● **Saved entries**
------------------------
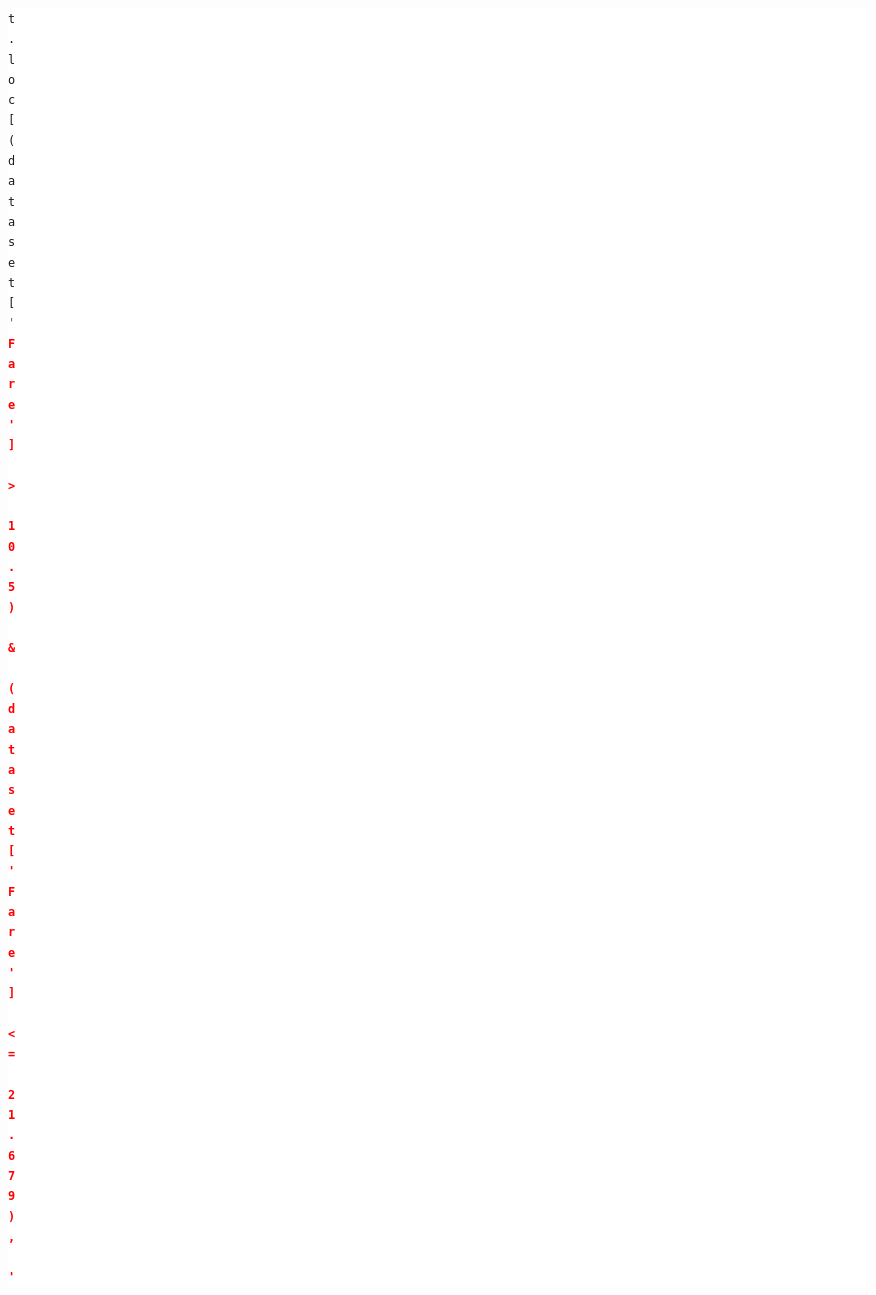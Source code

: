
 ```python
t
.
l
o
c
[
(
d
a
t
a
s
e
t
[
'
F
a
r
e
'
]
 
>
 
1
0
.
5
)
 
&
 
(
d
a
t
a
s
e
t
[
'
F
a
r
e
'
]
 
<
=
 
2
1
.
6
7
9
)
,
 
'
```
------------------------
● **Activity**
Set the entries down again exactly. Do not include the images.

● **Response for this exercise**
Source code

:
 ```python
t
.
l
o
c
[
(
d
a
t
a
s
e
t
[
'
F
a
r
e
'
]
 
>
 
1
0
.
5
)
 
&
 
(
d
a
t
a
s
e
t
[
'
F
a
r
e
'
]
 
<
=
 
2
1
.
6
7
9
)
,
 
'
```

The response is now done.